Introduction

This is an introduction to web scraping using R, designed to accompany a seminar held at the University of Potsdam in summer 2022.

What is web scraping?

Web scraping encompasses methods of data collection from online sources. This introduction will focus on scraping websites, but other forms on online data, e.g. databases or files, are scrapable as well.

Instead of copying and pasting content from a browser window, in web scraping the process is automated through a programming language as R or Python. This is less error prone than manual collection and enables us to collect large amounts of data efficiently or regularly repeat the scraping process to update the data without investing much time. In web scraping your time is invested in planning the scraping process, programming your software and analysing the retrieved data – aka the fun stuff – rather than in time consuming and repetitive manual work.
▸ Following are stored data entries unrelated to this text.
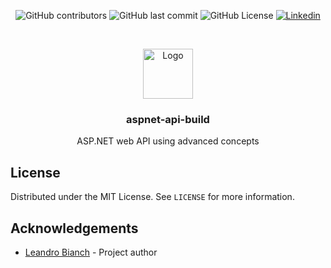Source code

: 


<p align="center">
    <img alt="GitHub contributors" src="https://img.shields.io/github/contributors/nvmelo/aspnet-api-build">
    <img alt="GitHub last commit" src="https://img.shields.io/github/last-commit/nvmelo/aspnet-api-build?label=updated">
    <img alt="GitHub License" src="https://img.shields.io/github/license/nvmelo/aspnet-api-build">
    <a href="https://www.linkedin.com/in/nvmelo/">
        <img alt="Linkedin" src="https://img.shields.io/badge/LinkedIn-555.svg?logo=linkedin&style=flat"/>
    </a>
</p>




<br />

<p align="center">
  <a href="https://github.com/nvmelo/aspnet-api-build">
    <img src="https://www.flaticon.com/svg/static/icons/svg/603/603197.svg" alt="Logo" width="80" height="80">
  </a>

  <h3 align="center">aspnet-api-build</h3>

  <p align="center">
    ASP.NET web API using advanced concepts
  </p>
</p>


<!-- LICENSE -->
## License

Distributed under the MIT License. See `LICENSE` for more information.



<!-- ACKNOWLEDGEMENTS -->
## Acknowledgements
* [Leandro Bianch](https://www.linkedin.com/in/leandrobianch/) - Project author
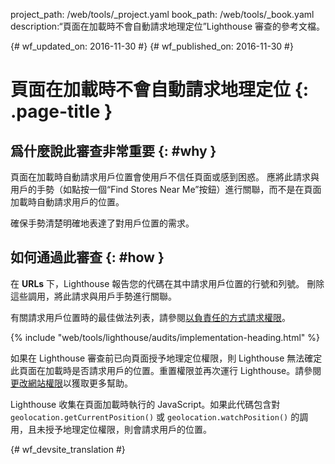 project_path: /web/tools/_project.yaml
book_path: /web/tools/_book.yaml
description:“頁面在加載時不會自動請求地理定位”Lighthouse 審查的參考文檔。

{# wf_updated_on: 2016-11-30 #}
{# wf_published_on: 2016-11-30 #}

# 頁面在加載時不會自動請求地理定位 {: .page-title }

## 爲什麼說此審查非常重要 {: #why }

頁面在加載時自動請求用戶位置會使用戶不信任頁面或感到困惑。
應將此請求與用戶的手勢（如點按一個“Find Stores Near Me”按鈕）進行關聯，而不是在頁面加載時自動請求用戶的位置。

確保手勢清楚明確地表達了對用戶位置的需求。


## 如何通過此審查 {: #how }

在 **URLs** 下，Lighthouse 報告您的代碼在其中請求用戶位置的行號和列號。
刪除這些調用，將此請求與用戶手勢進行關聯。
 

有關請求用戶位置時的最佳做法列表，請參閱[以負責任的方式請求權限][ask]。


[ask]: /web/fundamentals/native-hardware/user-location/#ask_permission_responsibly

{% include "web/tools/lighthouse/audits/implementation-heading.html" %}

如果在 Lighthouse 審查前已向頁面授予地理定位權限，則 Lighthouse 無法確定此頁面在加載時是否請求用戶的位置。重置權限並再次運行 Lighthouse。請參閱[更改網站權限][help]以獲取更多幫助。


Lighthouse 收集在頁面加載時執行的 JavaScript。如果此代碼包含對 `geolocation.getCurrentPosition()` 或 `geolocation.watchPosition()` 的調用，且未授予地理定位權限，則會請求用戶的位置。




[help]: https://support.google.com/chrome/answer/6148059


{# wf_devsite_translation #}
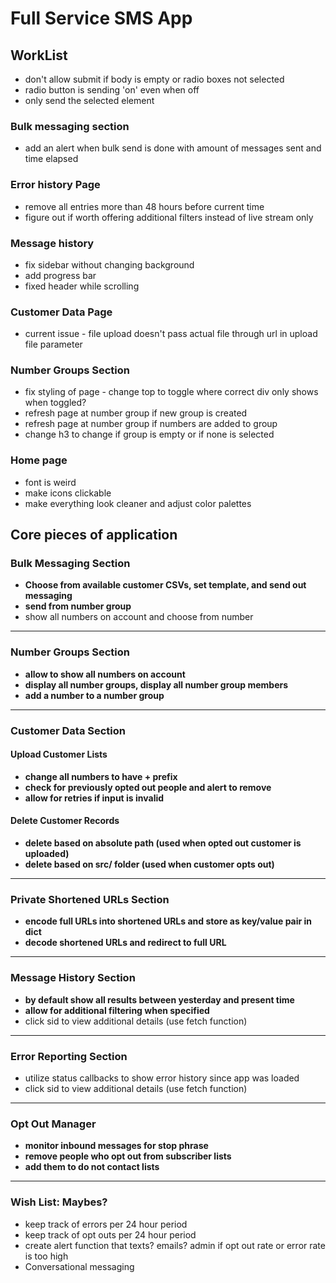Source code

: # **Full Service SMS App**

## WorkList
- don't allow submit if body is empty or radio boxes not selected
- radio button is sending 'on' even when off
- only send the selected element 

### Bulk messaging section
- add an alert when bulk send is done with amount of messages sent and time elapsed

### Error history Page 
- remove all entries more than 48 hours before current time 
- figure out if worth offering additional filters instead of live stream only 

### Message history 
* fix sidebar without changing background
* add progress bar
* fixed header while scrolling

### Customer Data Page
* current issue - file upload doesn't pass actual file through url in upload file parameter

### Number Groups Section 
- fix styling of page - change top to toggle where correct div only shows when toggled?
- refresh page at number group if new group is created
- refresh page at number group if numbers are added to group 
- change h3 to change if group is empty or if none is selected 

### Home page 
- font is weird 
- make icons clickable
- make everything look cleaner and adjust color palettes
  

## Core pieces of application

### Bulk Messaging Section
* **Choose from available customer CSVs, set template, and send out messaging**
* **send from number group**
* show all numbers on account and choose from number

-------

### Number Groups Section 
* **allow to show all numbers on account**
* **display all number groups, display all number group members**
* **add a number to a number group** 
-------

### Customer Data Section
#### Upload Customer Lists
* **change all numbers to have + prefix**
* **check for previously opted out people and alert to remove**
* **allow for retries if input is invalid**
  
#### Delete Customer Records 
* **delete based on absolute path (used when opted out customer is uploaded)**
* **delete based on src/ folder (used when customer opts out)**
-------

### **Private Shortened URLs Section**
* **encode full URLs into shortened URLs and store as key/value pair in dict**
* **decode shortened URLs and redirect to full URL**

-------

### Message History Section 
* **by default show all results between yesterday and present time** 
* **allow for additional filtering when specified**
* click sid to view additional details (use fetch function)
    
-------    
### Error Reporting Section
* utilize status callbacks to show error history since app was loaded 
* click sid to view additional details (use fetch function)

-------

### Opt Out Manager
* **monitor inbound messages for stop phrase**
* **remove people who opt out from subscriber lists**
* **add them to do not contact lists**

-------

### Wish List: Maybes?
* keep track of errors per 24 hour period 
* keep track of opt outs per 24 hour period 
* create alert function that texts? emails? admin if opt out rate or error rate is too high 
* Conversational messaging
Web scraping enables us to access data, that we could not retrieve using traditional methods of data collection. Mainly because some types of data would not exist without the internet. Think of consumer reviews or social media posts. In other cases, web scraping enables us to collect data much more efficiently compared to traditional methods. Imagine you want to create a data file with demographic information of parliament members. This was obviously possible and done before web scraping became a possibility but included a lot of manual work using printed almanacs and typing the information into a table. Time consuming and error prone work. With web scraping we can set up scripts that gather this data directly from the website of a parliament including the possibility to rerun the collection process after the next election. But we don’t have to stop there. Maybe we want to analyse the sentiment of twitter messages written by parliament members by some socio-demographic variables as gender, age or educational background. We could retrieve both the tweets and the socio-demographic information using web scraping and analyse the gathered data in combination.

At this point, your alarm bells should hopefully be ringing. Collecting data from social media profiles sounds like an Orwellian nightmare, and if it is done inconsiderate, it is. We should not and will not collect data for the sake of data collection. Before scraping data on the internet we have to think about what data we actually need to answer our specific research question. Next we have to check if we are actually allowed to collect certain types of data and even if we are, if we should collect it. Do we need the names of people or users if we are collecting data? Do we actually need all socio-demographic variables available or can we keep it at a minimum, ensuring that individuals in our data remain unidentifiable? We are not web spiders, collecting every bit of data that is available, whether we need it or not. We are scientists and have to behave in a responsible and reasonable manner when collecting data.

Course contents

The first part of the course covers HTML as the cornerstone of the (traditional) internet. We have to understand the structure of websites before we can start picking out their specific parts.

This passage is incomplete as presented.